• Material provided:
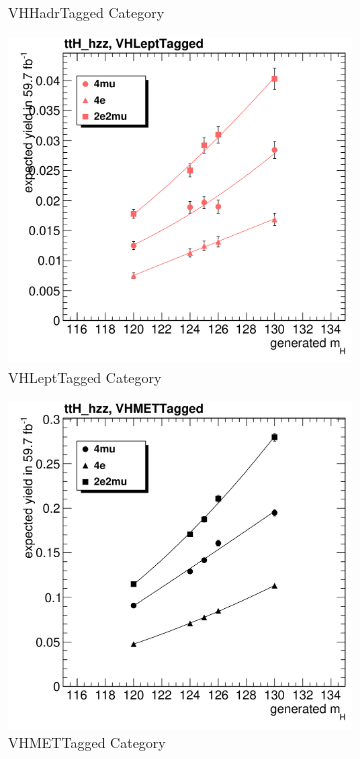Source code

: \begin{figure}[h]
\begin{subfigure}[b]{0.3\textwidth}
         \caption{VHHadrTagged Category}
     \end{subfigure}
     \hfill
     \begin{subfigure}[b]{0.3\textwidth}
         \includegraphics[width=\textwidth]{images/cFits_ttH_hzz_VHLeptTagged_.png}
         \caption{VHLeptTagged Category}
     \end{subfigure}
      \hfill
     \begin{subfigure}[b]{0.3\textwidth}
        
         \includegraphics[width=\textwidth]{images/cFits_ttH_hzz_VHMETTagged_.png}
         \caption{VHMETTagged Category}
     \end{subfigure}
       \hfill
        \begin{subfigure}[b]{0.3\textwidth}
         

\end{subfigure}
\end{figure}
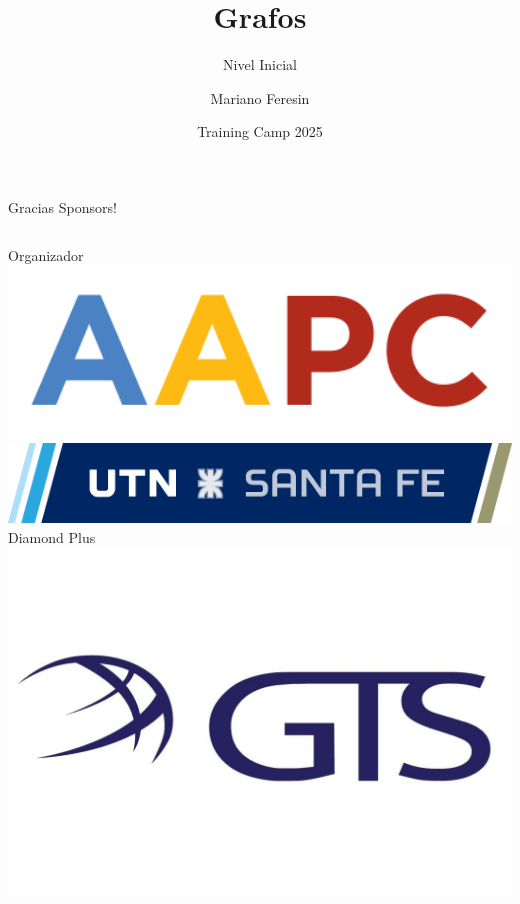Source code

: \documentclass{beamer}
\title %
{Grafos}
\subtitle{Nivel Inicial}
\author[Mariano Feresin]{Mariano Feresin}
\institute[]{Universidad Tecnológica Nacional - Facultad Regional Santa Fe}
\date[TC 2025]{Training Camp 2025}
\begin{document}
\frame{\titlepage}





\begin{frame}{Gracias Sponsors!}
    \begin{columns}[t]
        \centering
        Organizador\\
        \vspace{0.5cm}
        \includegraphics[width=1\textwidth,keepaspectratio]{logos/aapc.png}
        \includegraphics[width=1\textwidth,keepaspectratio]{logos/utn_santafe.png}
        \centering
        Diamond Plus\\
        \includegraphics[width=1\textwidth,keepaspectratio]{logos/GTSlogo.jpeg}
    \end{columns}
\end{frame}
\end{document}
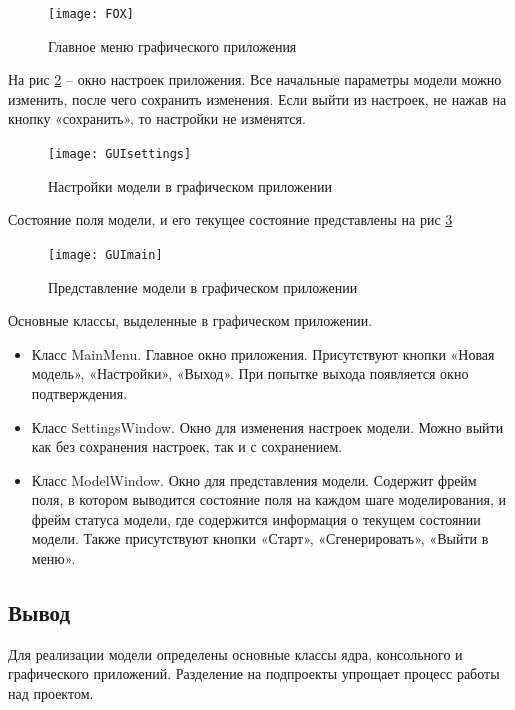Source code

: \documentclass[a4paper]{article}
\begin{document}
\begin{figure}[H]
	\begin{center}
		\texttt{[image: FOX]}
		\caption{Главное меню графического приложения} 
		\label{pic:FOX} %
	\end{center}
\end{figure}

На рис \ref{pic:GUIsettings} – окно настроек приложения. Все начальные параметры модели можно изменить, после чего сохранить изменения. Если выйти из настроек, не нажав на кнопку «сохранить», то настройки не изменятся.

\begin{figure}[H]
	\begin{center}
		\texttt{[image: GUIsettings]}
		\caption{Настройки модели в графическом приложении} 
		\label{pic:GUIsettings} %
	\end{center}
\end{figure}

Состояние поля модели, и его текущее состояние представлены на рис \ref{pic:GUImain} 

\begin{figure}[H]
	\begin{center}
		\texttt{[image: GUImain]}
		\caption{Представление модели в графическом приложении} 
		\label{pic:GUImain} %
	\end{center}
\end{figure}

\noindent Основные классы, выделенные в графическом приложении. 
\begin{itemize}
\item Класс MainMenu. Главное окно приложения. Присутствуют кнопки «Новая модель», «Настройки», «Выход». При попытке выхода появляется окно подтверждения. 
\item Класс SettingsWindow. Окно для изменения настроек модели. Можно выйти как без сохранения настроек, так и с сохранением. 
\item Класс ModelWindow. Окно для представления модели. Содержит фрейм поля, в котором выводится состояние поля на каждом шаге моделирования, и фрейм статуса модели, где содержится информация о текущем состоянии модели. Также присутствуют кнопки «Старт», «Сгенерировать», «Выйти в меню».  
\end{itemize}

\subsection{Вывод}
Для реализации модели определены основные классы ядра, консольного и графического приложений. Разделение на подпроекты упрощает процесс работы над проектом.
\end{document}
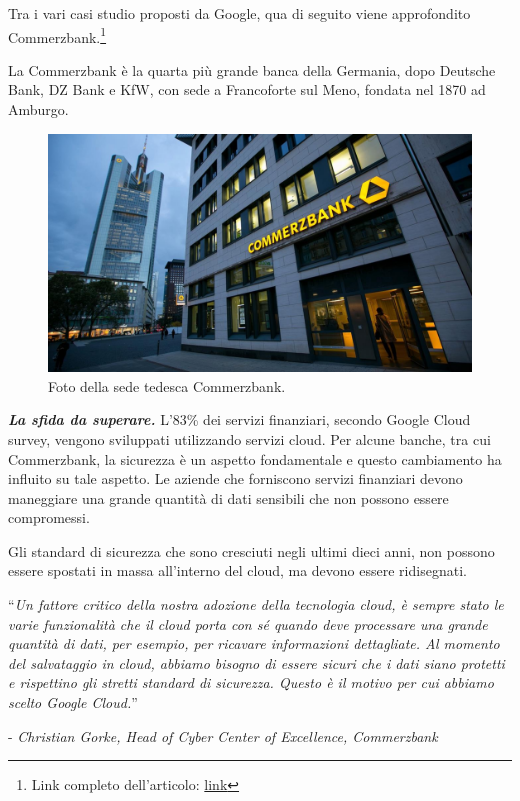 \documentclass[a4paper]{article}
\newcommand{\dquotes}[1]{``#1''}
\begin{document}
	Tra i vari casi studio proposti da Google, qua di seguito viene approfondito Commerzbank.\footnote{Link completo dell'articolo: \href{https://cloud.google.com/customers/commerzbankag}{link}}\newline
	
	\noindent
	La Commerzbank è la quarta più grande banca della Germania, dopo Deutsche Bank, DZ Bank e KfW, con sede a Francoforte sul Meno, fondata nel 1870 ad Amburgo.
	\begin{figure}[!htp]
		\centering
		\includegraphics[width=\textwidth]{img/Googe-2.jpg}
		\caption{Foto della sede tedesca Commerzbank.}
	\end{figure}\newpage
	
	\noindent
	\textbf{\emph{La sfida da superare.}} L'83\% dei servizi finanziari, secondo Google Cloud survey, vengono sviluppati utilizzando servizi cloud. Per alcune banche, tra cui Commerzbank, la sicurezza è un aspetto fondamentale e questo cambiamento ha influito su tale aspetto. Le aziende che forniscono servizi finanziari devono maneggiare una grande quantità di dati sensibili che non possono essere compromessi.
	
	Gli standard di sicurezza che sono cresciuti negli ultimi dieci anni, non possono essere spostati in massa all'interno del cloud, ma devono essere ridisegnati.
	\begin{center}
		\dquotes{\emph{Un fattore critico della nostra adozione della tecnologia cloud, è sempre stato le varie funzionalità che il cloud porta con sé quando deve processare una grande quantità di dati, per esempio, per ricavare informazioni dettagliate. Al momento del salvataggio in cloud, abbiamo bisogno di essere sicuri che i dati siano protetti e rispettino gli stretti standard di sicurezza. Questo è il motivo per cui abbiamo scelto Google Cloud.}}\newline
		
		\noindent
		- \emph{Christian Gorke, Head of Cyber Center of Excellence, Commerzbank}
	\end{center}\:\newline
	
\end{document}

• What this task involves: Skipping the pictures, transcribe each line above exactly as it appears.

• Reply:
Source code

: \begin{figure}[h]
\begin{subfigure}[b]{0.3\textwidth}
         \caption{VHHadrTagged Category}
     \end{subfigure}
     \hfill
     \begin{subfigure}[b]{0.3\textwidth}
         \includegraphics[width=\textwidth]{images/cFits_ttH_hzz_VHLeptTagged_.png}
         \caption{VHLeptTagged Category}
     \end{subfigure}
      \hfill
     \begin{subfigure}[b]{0.3\textwidth}
        
         \includegraphics[width=\textwidth]{images/cFits_ttH_hzz_VHMETTagged_.png}
         \caption{VHMETTagged Category}
     \end{subfigure}
       \hfill
        \begin{subfigure}[b]{0.3\textwidth}
         

\end{subfigure}
\end{figure}
Source code

: \documentclass{beamer}
\title %
{Grafos}
\subtitle{Nivel Inicial}
\author[Mariano Feresin]{Mariano Feresin}
\institute[]{Universidad Tecnológica Nacional - Facultad Regional Santa Fe}
\date[TC 2025]{Training Camp 2025}
\begin{document}
\frame{\titlepage}





\begin{frame}{Gracias Sponsors!}
    \begin{columns}[t]
        \centering
        Organizador\\
        \vspace{0.5cm}
        \includegraphics[width=1\textwidth,keepaspectratio]{logos/aapc.png}
        \includegraphics[width=1\textwidth,keepaspectratio]{logos/utn_santafe.png}
        \centering
        Diamond Plus\\
        \includegraphics[width=1\textwidth,keepaspectratio]{logos/GTSlogo.jpeg}
    \end{columns}
\end{frame}
\end{document}
Source code

: \documentclass[a4paper]{article}
\begin{document}
\begin{figure}[H]
	\begin{center}
		\texttt{[image: FOX]}
		\caption{Главное меню графического приложения} 
		\label{pic:FOX} %
	\end{center}
\end{figure}

На рис \ref{pic:GUIsettings} – окно настроек приложения. Все начальные параметры модели можно изменить, после чего сохранить изменения. Если выйти из настроек, не нажав на кнопку «сохранить», то настройки не изменятся.

\begin{figure}[H]
	\begin{center}
		\texttt{[image: GUIsettings]}
		\caption{Настройки модели в графическом приложении} 
		\label{pic:GUIsettings} %
	\end{center}
\end{figure}

Состояние поля модели, и его текущее состояние представлены на рис \ref{pic:GUImain} 

\begin{figure}[H]
	\begin{center}
		\texttt{[image: GUImain]}
		\caption{Представление модели в графическом приложении} 
		\label{pic:GUImain} %
	\end{center}
\end{figure}

\noindent Основные классы, выделенные в графическом приложении. 
\begin{itemize}
\item Класс MainMenu. Главное окно приложения. Присутствуют кнопки «Новая модель», «Настройки», «Выход». При попытке выхода появляется окно подтверждения. 
\item Класс SettingsWindow. Окно для изменения настроек модели. Можно выйти как без сохранения настроек, так и с сохранением. 
\item Класс ModelWindow. Окно для представления модели. Содержит фрейм поля, в котором выводится состояние поля на каждом шаге моделирования, и фрейм статуса модели, где содержится информация о текущем состоянии модели. Также присутствуют кнопки «Старт», «Сгенерировать», «Выйти в меню».  
\end{itemize}

\subsection{Вывод}
Для реализации модели определены основные классы ядра, консольного и графического приложений. Разделение на подпроекты упрощает процесс работы над проектом.
\end{document}
 \documentclass[a4paper]{article}
\newcommand{\dquotes}[1]{``#1''}
\begin{document}
	Tra i vari casi studio proposti da Google, qua di seguito viene approfondito Commerzbank.\footnote{Link completo dell'articolo: \href{https://cloud.google.com/customers/commerzbankag}{link}}\newline
	
	\noindent
	La Commerzbank è la quarta più grande banca della Germania, dopo Deutsche Bank, DZ Bank e KfW, con sede a Francoforte sul Meno, fondata nel 1870 ad Amburgo.
	\begin{figure}[!htp]
		\centering
		\includegraphics[width=\textwidth]{img/Googe-2.jpg}
		\caption{Foto della sede tedesca Commerzbank.}
	\end{figure}\newpage
	
	\noindent
	\textbf{\emph{La sfida da superare.}} L'83\% dei servizi finanziari, secondo Google Cloud survey, vengono sviluppati utilizzando servizi cloud. Per alcune banche, tra cui Commerzbank, la sicurezza è un aspetto fondamentale e questo cambiamento ha influito su tale aspetto. Le aziende che forniscono servizi finanziari devono maneggiare una grande quantità di dati sensibili che non possono essere compromessi.
	
	Gli standard di sicurezza che sono cresciuti negli ultimi dieci anni, non possono essere spostati in massa all'interno del cloud, ma devono essere ridisegnati.
	\begin{center}
		\dquotes{\emph{Un fattore critico della nostra adozione della tecnologia cloud, è sempre stato le varie funzionalità che il cloud porta con sé quando deve processare una grande quantità di dati, per esempio, per ricavare informazioni dettagliate. Al momento del salvataggio in cloud, abbiamo bisogno di essere sicuri che i dati siano protetti e rispettino gli stretti standard di sicurezza. Questo è il motivo per cui abbiamo scelto Google Cloud.}}\newline
		
		\noindent
		- \emph{Christian Gorke, Head of Cyber Center of Excellence, Commerzbank}
	\end{center}\:\newline
	
\end{document}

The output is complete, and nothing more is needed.